**Goal of the exercise**.
If a line in the records below contains the word "bxijm", return that line.

**Source data**.
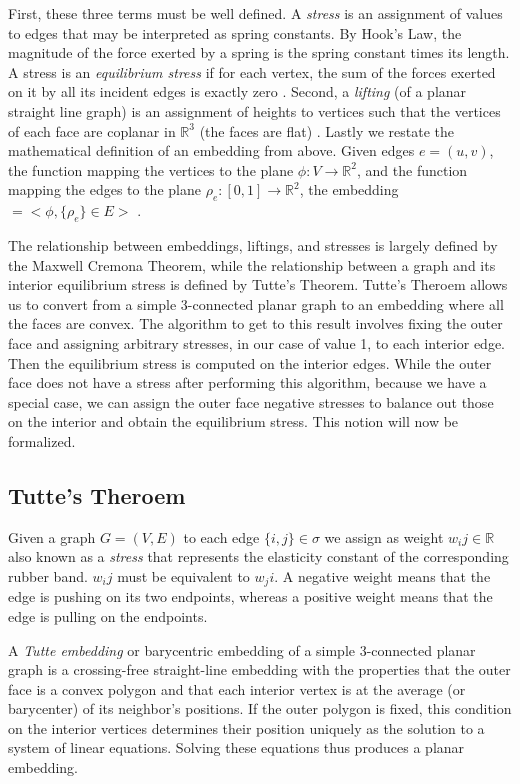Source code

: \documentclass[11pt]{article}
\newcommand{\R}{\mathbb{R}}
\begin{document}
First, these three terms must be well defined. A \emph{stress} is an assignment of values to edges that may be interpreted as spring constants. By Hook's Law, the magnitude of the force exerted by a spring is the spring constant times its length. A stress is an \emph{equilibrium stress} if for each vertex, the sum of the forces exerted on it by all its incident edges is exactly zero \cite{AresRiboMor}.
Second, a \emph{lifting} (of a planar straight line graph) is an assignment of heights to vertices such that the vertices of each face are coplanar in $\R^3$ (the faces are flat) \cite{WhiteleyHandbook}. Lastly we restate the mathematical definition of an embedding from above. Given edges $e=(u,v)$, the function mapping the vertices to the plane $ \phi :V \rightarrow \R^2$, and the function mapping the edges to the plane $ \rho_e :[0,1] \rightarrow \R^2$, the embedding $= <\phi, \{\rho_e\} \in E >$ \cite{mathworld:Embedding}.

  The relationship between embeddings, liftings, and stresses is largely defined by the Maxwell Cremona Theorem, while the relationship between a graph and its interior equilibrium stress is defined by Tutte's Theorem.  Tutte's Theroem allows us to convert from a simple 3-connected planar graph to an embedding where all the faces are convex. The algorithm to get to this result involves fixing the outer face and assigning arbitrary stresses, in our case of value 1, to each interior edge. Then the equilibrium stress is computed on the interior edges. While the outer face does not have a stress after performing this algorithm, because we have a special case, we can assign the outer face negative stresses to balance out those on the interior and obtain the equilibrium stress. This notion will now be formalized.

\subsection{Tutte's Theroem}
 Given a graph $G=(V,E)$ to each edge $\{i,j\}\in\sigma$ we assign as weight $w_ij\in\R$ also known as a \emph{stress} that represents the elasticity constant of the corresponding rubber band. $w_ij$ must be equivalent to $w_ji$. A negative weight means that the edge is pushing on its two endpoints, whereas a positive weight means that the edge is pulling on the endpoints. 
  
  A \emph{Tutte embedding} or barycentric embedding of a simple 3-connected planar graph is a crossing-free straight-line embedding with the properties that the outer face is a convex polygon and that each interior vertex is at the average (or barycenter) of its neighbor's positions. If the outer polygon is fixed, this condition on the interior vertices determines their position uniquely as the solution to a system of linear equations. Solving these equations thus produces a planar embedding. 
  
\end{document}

==

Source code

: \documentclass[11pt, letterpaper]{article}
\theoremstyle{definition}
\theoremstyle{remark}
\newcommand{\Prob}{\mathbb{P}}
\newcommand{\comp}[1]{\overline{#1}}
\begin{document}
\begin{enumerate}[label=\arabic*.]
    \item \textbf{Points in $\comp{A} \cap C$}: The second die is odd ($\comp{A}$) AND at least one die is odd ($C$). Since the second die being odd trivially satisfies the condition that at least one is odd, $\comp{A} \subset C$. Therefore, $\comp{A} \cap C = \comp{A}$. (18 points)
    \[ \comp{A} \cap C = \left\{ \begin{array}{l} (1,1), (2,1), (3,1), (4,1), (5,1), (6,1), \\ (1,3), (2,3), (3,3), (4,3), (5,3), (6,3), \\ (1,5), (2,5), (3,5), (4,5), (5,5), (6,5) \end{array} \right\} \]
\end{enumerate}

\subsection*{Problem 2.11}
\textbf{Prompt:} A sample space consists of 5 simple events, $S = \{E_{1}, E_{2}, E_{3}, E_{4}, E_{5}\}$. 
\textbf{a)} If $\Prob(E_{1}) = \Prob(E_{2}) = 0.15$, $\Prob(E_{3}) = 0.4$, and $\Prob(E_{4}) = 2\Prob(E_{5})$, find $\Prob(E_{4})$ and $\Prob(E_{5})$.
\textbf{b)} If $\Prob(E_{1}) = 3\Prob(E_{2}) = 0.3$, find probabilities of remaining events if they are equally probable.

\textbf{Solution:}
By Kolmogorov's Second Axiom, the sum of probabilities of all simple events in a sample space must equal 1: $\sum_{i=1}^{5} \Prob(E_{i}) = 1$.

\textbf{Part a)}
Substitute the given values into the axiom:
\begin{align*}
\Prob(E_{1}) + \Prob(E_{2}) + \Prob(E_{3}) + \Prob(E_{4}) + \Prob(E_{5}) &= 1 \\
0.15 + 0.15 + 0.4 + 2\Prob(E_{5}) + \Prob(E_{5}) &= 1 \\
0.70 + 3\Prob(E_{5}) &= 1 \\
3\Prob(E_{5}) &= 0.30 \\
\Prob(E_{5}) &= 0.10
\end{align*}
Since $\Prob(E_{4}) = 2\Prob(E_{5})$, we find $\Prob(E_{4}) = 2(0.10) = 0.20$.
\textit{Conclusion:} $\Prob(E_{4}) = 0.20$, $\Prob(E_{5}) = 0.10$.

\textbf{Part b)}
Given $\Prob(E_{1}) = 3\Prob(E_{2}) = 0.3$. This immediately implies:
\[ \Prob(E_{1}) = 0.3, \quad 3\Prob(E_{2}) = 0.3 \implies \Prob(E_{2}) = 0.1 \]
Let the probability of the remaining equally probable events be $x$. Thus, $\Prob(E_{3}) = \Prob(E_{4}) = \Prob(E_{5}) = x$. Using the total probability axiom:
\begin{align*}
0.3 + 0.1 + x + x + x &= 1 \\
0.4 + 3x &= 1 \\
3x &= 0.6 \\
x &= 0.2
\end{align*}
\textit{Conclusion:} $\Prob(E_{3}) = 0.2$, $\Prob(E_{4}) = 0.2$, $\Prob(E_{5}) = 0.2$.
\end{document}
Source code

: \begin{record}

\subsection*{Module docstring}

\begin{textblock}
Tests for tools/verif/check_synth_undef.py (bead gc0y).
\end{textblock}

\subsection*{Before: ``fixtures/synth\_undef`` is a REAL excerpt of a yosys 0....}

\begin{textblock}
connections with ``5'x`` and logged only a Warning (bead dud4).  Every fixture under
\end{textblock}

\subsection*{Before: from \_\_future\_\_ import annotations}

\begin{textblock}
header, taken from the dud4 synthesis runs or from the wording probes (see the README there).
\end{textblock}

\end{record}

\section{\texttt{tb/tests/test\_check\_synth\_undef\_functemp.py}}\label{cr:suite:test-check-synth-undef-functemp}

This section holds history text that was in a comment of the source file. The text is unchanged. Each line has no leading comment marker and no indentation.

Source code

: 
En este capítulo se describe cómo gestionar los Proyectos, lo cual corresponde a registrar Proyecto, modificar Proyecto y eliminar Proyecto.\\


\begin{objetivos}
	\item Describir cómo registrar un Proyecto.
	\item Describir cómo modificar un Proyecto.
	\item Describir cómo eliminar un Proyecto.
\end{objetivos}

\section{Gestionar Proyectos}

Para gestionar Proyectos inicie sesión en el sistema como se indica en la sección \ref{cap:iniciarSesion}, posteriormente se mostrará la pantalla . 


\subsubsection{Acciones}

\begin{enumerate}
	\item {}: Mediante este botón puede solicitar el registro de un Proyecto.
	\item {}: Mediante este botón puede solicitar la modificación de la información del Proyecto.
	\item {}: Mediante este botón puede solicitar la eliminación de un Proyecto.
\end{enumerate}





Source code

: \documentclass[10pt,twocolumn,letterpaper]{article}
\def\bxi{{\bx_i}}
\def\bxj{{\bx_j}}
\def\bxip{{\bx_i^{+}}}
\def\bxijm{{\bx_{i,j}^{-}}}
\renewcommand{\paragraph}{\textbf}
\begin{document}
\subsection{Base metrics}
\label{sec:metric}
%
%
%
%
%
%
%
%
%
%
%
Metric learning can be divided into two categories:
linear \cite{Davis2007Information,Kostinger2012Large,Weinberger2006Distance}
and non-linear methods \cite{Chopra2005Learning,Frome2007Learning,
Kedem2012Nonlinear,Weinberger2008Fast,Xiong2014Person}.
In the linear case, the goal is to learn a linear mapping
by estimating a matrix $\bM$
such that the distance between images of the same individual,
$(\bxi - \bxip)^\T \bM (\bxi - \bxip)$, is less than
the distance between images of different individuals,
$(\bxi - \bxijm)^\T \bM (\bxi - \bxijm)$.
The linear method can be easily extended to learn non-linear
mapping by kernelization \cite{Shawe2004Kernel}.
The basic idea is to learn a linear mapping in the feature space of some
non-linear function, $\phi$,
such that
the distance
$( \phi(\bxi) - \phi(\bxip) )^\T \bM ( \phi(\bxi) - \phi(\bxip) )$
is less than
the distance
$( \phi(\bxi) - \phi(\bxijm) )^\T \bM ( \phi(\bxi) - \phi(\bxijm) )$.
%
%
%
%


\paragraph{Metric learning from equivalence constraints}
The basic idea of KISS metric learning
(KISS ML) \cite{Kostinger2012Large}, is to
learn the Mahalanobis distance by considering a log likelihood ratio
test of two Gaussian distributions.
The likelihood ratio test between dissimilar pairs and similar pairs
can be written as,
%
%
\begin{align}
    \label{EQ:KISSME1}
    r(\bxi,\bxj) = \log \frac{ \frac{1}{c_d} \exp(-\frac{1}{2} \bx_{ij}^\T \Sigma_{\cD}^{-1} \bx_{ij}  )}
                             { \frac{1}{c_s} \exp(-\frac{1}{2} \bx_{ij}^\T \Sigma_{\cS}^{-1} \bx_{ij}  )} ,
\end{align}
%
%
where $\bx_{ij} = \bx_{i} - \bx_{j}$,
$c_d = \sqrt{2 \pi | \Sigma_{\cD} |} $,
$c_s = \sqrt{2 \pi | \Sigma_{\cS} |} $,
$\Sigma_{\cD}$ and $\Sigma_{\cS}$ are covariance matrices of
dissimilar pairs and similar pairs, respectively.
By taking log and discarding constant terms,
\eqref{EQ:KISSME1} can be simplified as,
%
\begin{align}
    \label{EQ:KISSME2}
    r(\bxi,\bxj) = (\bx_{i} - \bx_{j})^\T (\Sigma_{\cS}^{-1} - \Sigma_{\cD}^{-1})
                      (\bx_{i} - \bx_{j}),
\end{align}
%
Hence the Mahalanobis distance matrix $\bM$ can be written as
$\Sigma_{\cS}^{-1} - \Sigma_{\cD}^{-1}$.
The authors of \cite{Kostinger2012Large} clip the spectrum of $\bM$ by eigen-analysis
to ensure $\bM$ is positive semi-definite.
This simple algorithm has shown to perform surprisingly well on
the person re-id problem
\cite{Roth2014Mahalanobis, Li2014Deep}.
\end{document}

**Exercise response**.
\def\bxijm{{\bx_{i,j}^{-}}}
$(\bxi - \bxijm)^\T \bM (\bxi - \bxijm)$.
$( \phi(\bxi) - \phi(\bxijm) )^\T \bM ( \phi(\bxi) - \phi(\bxijm) )$.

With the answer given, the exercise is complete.